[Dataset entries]
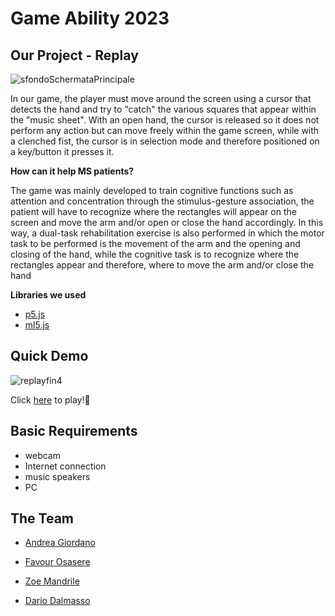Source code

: # Game Ability 2023
## Our Project - Replay

![sfondoSchermataPrincipale](https://user-images.githubusercontent.com/113350281/231370884-90053c0f-b161-410f-b4fa-ec232f431484.png)


In our game, the player must move around the screen using a cursor that detects the hand and try to "catch" the various squares that appear within the "music sheet".
With an open hand, the cursor is released so it does not perform any action but can move freely within the game screen, while with a clenched fist, the cursor is in selection mode and therefore positioned on a key/button it presses it.

**How can it help MS patients?**

The game was mainly developed to train cognitive functions such as attention and concentration through the stimulus-gesture association, the patient will have to recognize where the rectangles will appear on the screen and move the arm and/or open or close the hand accordingly. In this way, a dual-task rehabilitation exercise is also performed in which the motor task to be performed is the movement of the arm and the opening and closing of the hand, while the cognitive task is to recognize where the rectangles appear and therefore, where to move the arm and/or close the hand

**Libraries we used**
- [p5.js](https://p5js.org/)
- [ml5.js](https://ml5js.org/)


## Quick Demo
![replayfin4](https://user-images.githubusercontent.com/113350281/231393693-2df634a0-82c2-4e2c-b609-445108310a3d.gif)

Click [here](https://replay.netsons.org/) to play!🤩

## Basic Requirements
- webcam
- Internet connection
- music speakers
- PC

## The Team
- [Andrea Giordano](https://github.com/aandrix)

- [Favour Osasere](https://github.com/ffavour)

- [Zoe Mandrile](https://github.com/Zoassa)

- [Dario Dalmasso](https://github.com/dariodalmasso)
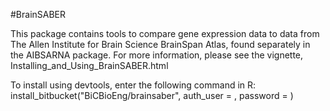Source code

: #BrainSABER



This package contains tools to compare gene expression data to data from The Allen Institute for Brain Science BrainSpan Atlas, found separately in the AIBSARNA package.  For more information, please see the vignette, Installing_and_Using_BrainSABER.html

To install using devtools, enter the following command in R: 
install_bitbucket("BiCBioEng/brainsaber", auth_user = <your Bitbucket username>, password = <your Bitbucket password>)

Exercise aim | Set down all the entries exactly as they appear, but skip any pictures.

Worked solution |
Source code

: # Game Ability 2023
## Our Project - Replay

![sfondoSchermataPrincipale](https://user-images.githubusercontent.com/113350281/231370884-90053c0f-b161-410f-b4fa-ec232f431484.png)


In our game, the player must move around the screen using a cursor that detects the hand and try to "catch" the various squares that appear within the "music sheet".
With an open hand, the cursor is released so it does not perform any action but can move freely within the game screen, while with a clenched fist, the cursor is in selection mode and therefore positioned on a key/button it presses it.

**How can it help MS patients?**

The game was mainly developed to train cognitive functions such as attention and concentration through the stimulus-gesture association, the patient will have to recognize where the rectangles will appear on the screen and move the arm and/or open or close the hand accordingly. In this way, a dual-task rehabilitation exercise is also performed in which the motor task to be performed is the movement of the arm and the opening and closing of the hand, while the cognitive task is to recognize where the rectangles appear and therefore, where to move the arm and/or close the hand

**Libraries we used**
- [p5.js](https://p5js.org/)
- [ml5.js](https://ml5js.org/)


## Quick Demo
![replayfin4](https://user-images.githubusercontent.com/113350281/231393693-2df634a0-82c2-4e2c-b609-445108310a3d.gif)

Click [here](https://replay.netsons.org/) to play!🤩

## Basic Requirements
- webcam
- Internet connection
- music speakers
- PC

## The Team
- [Andrea Giordano](https://github.com/aandrix)

- [Favour Osasere](https://github.com/ffavour)

- [Zoe Mandrile](https://github.com/Zoassa)

- [Dario Dalmasso](https://github.com/dariodalmasso)
Source code

: #BrainSABER



This package contains tools to compare gene expression data to data from The Allen Institute for Brain Science BrainSpan Atlas, found separately in the AIBSARNA package.  For more information, please see the vignette, Installing_and_Using_BrainSABER.html

To install using devtools, enter the following command in R: 
install_bitbucket("BiCBioEng/brainsaber", auth_user = <your Bitbucket username>, password = <your Bitbucket password>)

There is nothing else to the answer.